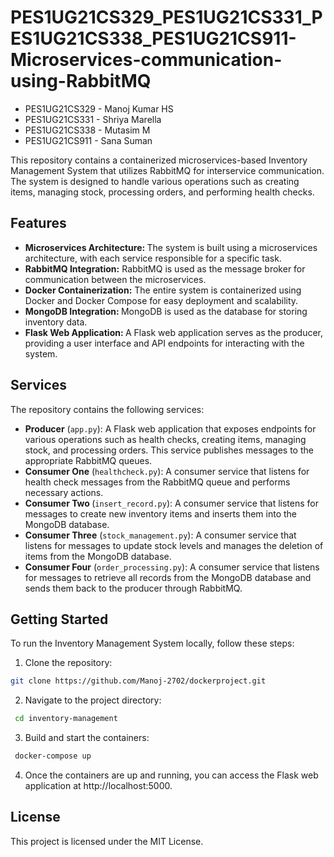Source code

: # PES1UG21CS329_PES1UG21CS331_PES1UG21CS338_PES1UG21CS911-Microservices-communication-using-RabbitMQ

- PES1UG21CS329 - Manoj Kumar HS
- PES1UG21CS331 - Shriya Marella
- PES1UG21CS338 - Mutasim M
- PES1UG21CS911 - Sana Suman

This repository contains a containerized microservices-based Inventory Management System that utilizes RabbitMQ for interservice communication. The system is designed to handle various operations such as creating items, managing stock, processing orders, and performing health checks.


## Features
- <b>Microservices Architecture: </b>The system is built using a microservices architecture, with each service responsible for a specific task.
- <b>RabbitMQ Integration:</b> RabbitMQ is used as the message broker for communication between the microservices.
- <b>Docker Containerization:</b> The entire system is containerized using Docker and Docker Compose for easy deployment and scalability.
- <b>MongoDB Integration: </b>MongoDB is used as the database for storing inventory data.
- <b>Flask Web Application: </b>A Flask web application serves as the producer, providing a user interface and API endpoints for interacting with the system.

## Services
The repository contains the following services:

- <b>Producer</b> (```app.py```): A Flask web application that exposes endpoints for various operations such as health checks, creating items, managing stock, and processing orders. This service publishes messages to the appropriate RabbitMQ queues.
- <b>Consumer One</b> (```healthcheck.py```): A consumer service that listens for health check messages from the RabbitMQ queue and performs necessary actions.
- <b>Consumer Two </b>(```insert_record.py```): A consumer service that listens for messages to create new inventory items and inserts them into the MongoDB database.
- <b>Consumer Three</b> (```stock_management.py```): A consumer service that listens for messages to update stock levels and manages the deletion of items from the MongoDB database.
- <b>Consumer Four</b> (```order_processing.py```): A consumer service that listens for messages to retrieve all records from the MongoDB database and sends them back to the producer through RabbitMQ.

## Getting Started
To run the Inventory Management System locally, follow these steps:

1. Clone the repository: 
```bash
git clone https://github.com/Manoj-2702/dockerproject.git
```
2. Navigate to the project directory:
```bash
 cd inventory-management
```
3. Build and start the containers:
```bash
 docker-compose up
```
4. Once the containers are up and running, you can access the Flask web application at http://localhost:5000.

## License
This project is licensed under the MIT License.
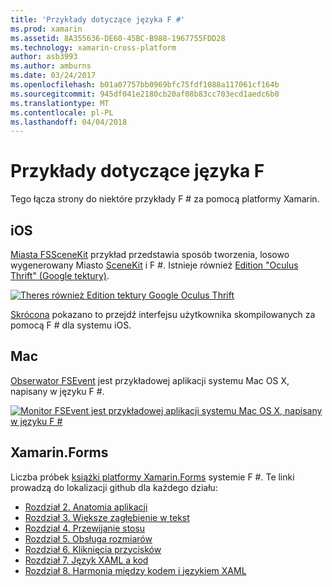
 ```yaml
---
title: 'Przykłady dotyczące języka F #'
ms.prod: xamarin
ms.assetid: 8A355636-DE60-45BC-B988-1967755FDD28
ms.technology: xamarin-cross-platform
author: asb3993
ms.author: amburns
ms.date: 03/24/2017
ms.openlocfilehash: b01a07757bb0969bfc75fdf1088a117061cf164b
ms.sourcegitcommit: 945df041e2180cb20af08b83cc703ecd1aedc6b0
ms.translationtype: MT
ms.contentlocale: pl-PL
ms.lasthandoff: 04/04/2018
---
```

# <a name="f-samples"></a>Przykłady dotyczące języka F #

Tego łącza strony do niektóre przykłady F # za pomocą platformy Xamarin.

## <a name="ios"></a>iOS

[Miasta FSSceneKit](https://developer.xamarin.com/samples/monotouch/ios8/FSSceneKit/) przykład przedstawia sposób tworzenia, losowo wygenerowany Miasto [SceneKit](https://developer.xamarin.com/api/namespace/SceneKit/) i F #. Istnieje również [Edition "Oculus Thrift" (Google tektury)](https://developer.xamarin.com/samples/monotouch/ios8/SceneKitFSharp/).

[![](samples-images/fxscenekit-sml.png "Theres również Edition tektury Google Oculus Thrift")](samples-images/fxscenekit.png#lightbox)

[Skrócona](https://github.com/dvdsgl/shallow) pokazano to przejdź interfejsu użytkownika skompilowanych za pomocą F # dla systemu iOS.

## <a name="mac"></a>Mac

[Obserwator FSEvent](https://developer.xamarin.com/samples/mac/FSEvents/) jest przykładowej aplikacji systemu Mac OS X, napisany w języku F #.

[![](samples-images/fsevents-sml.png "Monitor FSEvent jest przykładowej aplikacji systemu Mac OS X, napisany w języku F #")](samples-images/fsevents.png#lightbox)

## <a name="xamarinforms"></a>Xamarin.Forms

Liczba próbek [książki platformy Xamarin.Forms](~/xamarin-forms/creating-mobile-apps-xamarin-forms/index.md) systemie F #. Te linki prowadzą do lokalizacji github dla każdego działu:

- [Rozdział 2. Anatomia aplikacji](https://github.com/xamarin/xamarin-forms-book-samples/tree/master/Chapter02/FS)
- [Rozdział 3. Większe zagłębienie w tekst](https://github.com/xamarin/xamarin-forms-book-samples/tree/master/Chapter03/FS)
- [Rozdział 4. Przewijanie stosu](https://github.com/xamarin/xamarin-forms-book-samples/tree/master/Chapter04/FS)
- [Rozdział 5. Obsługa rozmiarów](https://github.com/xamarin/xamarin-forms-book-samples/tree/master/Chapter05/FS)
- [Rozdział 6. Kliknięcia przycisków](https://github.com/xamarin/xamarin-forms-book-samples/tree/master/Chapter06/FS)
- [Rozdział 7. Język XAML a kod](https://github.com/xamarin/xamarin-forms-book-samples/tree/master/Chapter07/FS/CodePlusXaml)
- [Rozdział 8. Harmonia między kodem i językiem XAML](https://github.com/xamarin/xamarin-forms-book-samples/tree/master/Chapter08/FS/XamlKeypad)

■ Exercise
Could you transcribe exactly the lines from the start of the records through the line containing "The repository contains", both ends included, leaving the pictures out?

■ Expected output
Source code

: # PES1UG21CS329_PES1UG21CS331_PES1UG21CS338_PES1UG21CS911-Microservices-communication-using-RabbitMQ

- PES1UG21CS329 - Manoj Kumar HS
- PES1UG21CS331 - Shriya Marella
- PES1UG21CS338 - Mutasim M
- PES1UG21CS911 - Sana Suman

This repository contains a containerized microservices-based Inventory Management System that utilizes RabbitMQ for interservice communication. The system is designed to handle various operations such as creating items, managing stock, processing orders, and performing health checks.


## Features
- <b>Microservices Architecture: </b>The system is built using a microservices architecture, with each service responsible for a specific task.
- <b>RabbitMQ Integration:</b> RabbitMQ is used as the message broker for communication between the microservices.
- <b>Docker Containerization:</b> The entire system is containerized using Docker and Docker Compose for easy deployment and scalability.
- <b>MongoDB Integration: </b>MongoDB is used as the database for storing inventory data.
- <b>Flask Web Application: </b>A Flask web application serves as the producer, providing a user interface and API endpoints for interacting with the system.

## Services
The repository contains the following services:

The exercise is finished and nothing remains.